You can apply the RMPE technique to various combinations that employ a person detection algorithm with a SPPE.


DeepCut is a bottom-up approach proposed in 2016 by Leonid Pishchulin. This method aims to achieve detection and pose estimation simultaneously. Here is how this process works:

  1. Detecting all possible body parts in an image.
  2. Labeling body parts with the appropriate names, such as hands and legs. 
  3. Separating the body parts that belong to each individual.

DeepCut’s network employs integral linear programming (ILP) modeling to group all detected key points in the input. The output of this process is a skeleton representation of the human body.

Mask R-CNN

Mask R-CNN is an instance segmentation algorithm that can simultaneously classify and localize objects. It works by creating a bounding box around an object and assigning it a segmentation mask.

Mask R-CNN can help perform human pose estimation tasks, but it requires extending the model’s basic architecture. Here is how this process can work:

  1. Fast R-CNN employs CNN to extract representation and features from the input.
  2. The model uses the extracted features to estimate the object’s location through a region proposal network (RPN).
  3. A RoIAlign layer normalizes the extracted features into uniform sizes.
  4. The model passes all extracted features to parallel network branches, where it refines the proposed region of interest (RoI) to create bounding boxes and segmentation masks.
  5. The mask segmentation output helps detect humans in the input. 

This method employs a top-down approach that performs person detection parallel to key points detection while keeping each stage separate and independent.

Pose Detection

Pose Detection is an open source library for real-time human pose detection in images and videos.
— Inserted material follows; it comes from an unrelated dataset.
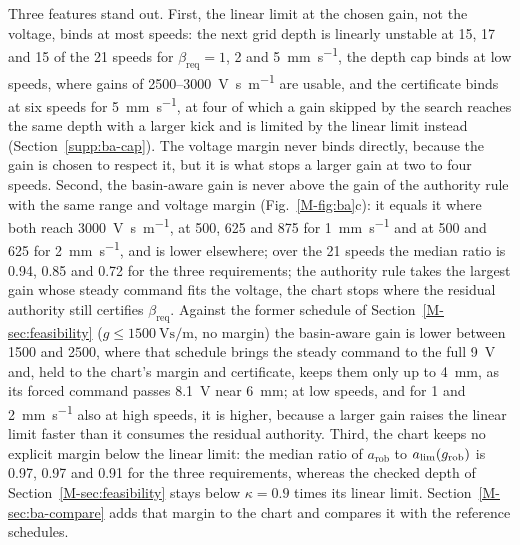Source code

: Three features stand out. First, the linear limit at the chosen gain, not the voltage, binds at most speeds: the next grid depth is linearly unstable at 15, 17 and 15 of the 21 speeds for $\beta_{\mathrm{req}}=1$, 2 and \SI{5}{\milli\metre\per\second}, the depth cap binds at low speeds, where gains of 2500--\SI{3000}{\volt\second\per\metre} are usable, and the certificate binds at six speeds for \SI{5}{\milli\metre\per\second}, at four of which a gain skipped by the search reaches the same depth with a larger kick and is limited by the linear limit instead (Section~\ref{supp:ba-cap}). The voltage margin never binds directly, because the gain is chosen to respect it, but it is what stops a larger gain at two to four speeds. Second, the basin-aware gain is never above the gain of the authority rule with the same range and voltage margin (Fig.~\ref{M-fig:ba}c): it equals it where both reach \SI{3000}{\volt\second\per\metre}, at 500, 625 and \SI{875}{\rpm} for \SI{1}{\milli\metre\per\second} and at 500 and \SI{625}{\rpm} for \SI{2}{\milli\metre\per\second}, and is lower elsewhere; over the 21 speeds the median ratio is 0.94, 0.85 and 0.72 for the three requirements; the authority rule takes the largest gain whose steady command fits the voltage, the chart stops where the residual authority still certifies $\beta_{\mathrm{req}}$. Against the former schedule of Section~\ref{M-sec:feasibility} ($g\le\SI{1500}{\volt\second\per\metre}$, no margin) the basin-aware gain is lower between 1500 and \SI{2500}{\rpm}, where that schedule brings the steady command to the full \SI{9}{\volt} and, held to the chart's margin and certificate, keeps them only up to \SI{4}{\milli\metre}, as its forced command passes \SI{8.1}{\volt} near \SI{6}{\milli\metre}; at low speeds, and for 1 and \SI{2}{\milli\metre\per\second} also at high speeds, it is higher, because a larger gain raises the linear limit faster than it consumes the residual authority. Third, the chart keeps no explicit margin below the linear limit: the median ratio of $a_{\mathrm{rob}}$ to $a_{\lim}(g_{\mathrm{rob}})$ is 0.97, 0.97 and 0.91 for the three requirements, whereas the checked depth of Section~\ref{M-sec:feasibility} stays below $\kappa=0.9$ times its linear limit. Section~\ref{M-sec:ba-compare} adds that margin to the chart and compares it with the reference schedules.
It runs efficiently on lightweight devices, including mobile devices and browsers, and offers the following pose estimation models:

  • MoveNet—can detect 17 key points and runs at 50+ fps.
  • BlazePose—can detect 33 key points.
  • PoseNet—can detect multiple poses, each containing 17 key points.

This pose estimator architecture was built on tensorflow.js to detect various body parts, including elbows, wrists, hips, knees, and ankles. It works for a single pose as well as multiple poses.

Challenges of Pose Estimation

Pose estimation is considered a hard problem in computer vision. Here are a few key challenges faced by current pose estimation algorithms:

  • Differences in human visual appearance in input images due to changes in clothing, skin color, differences in physique between individuals, etc.
  • Differences in lighting conditions, weather, viewing angle, background context, etc.
  • Partial occlusion (objects or other humans obstructing the subject of the analysis)
  • The complexity of the human skeletal structure can make it difficult to identify exact joint coordinates, especially for small points which are barely visible in the image.
  • High dimensionality of the pose.
  • Loss of three-dimensional information as a result of observing the pose from a two-dimensional image. Obtaining and annotating 3D pose images is complex and expensive. 
  • Pose estimation in social scenes is particularly difficult, because of occlusions, interactions between people, and constant change of movements and gestures.
  • Estimating pose for animals creates a new dimension of complexity and requires specialized datasets for each type of animal.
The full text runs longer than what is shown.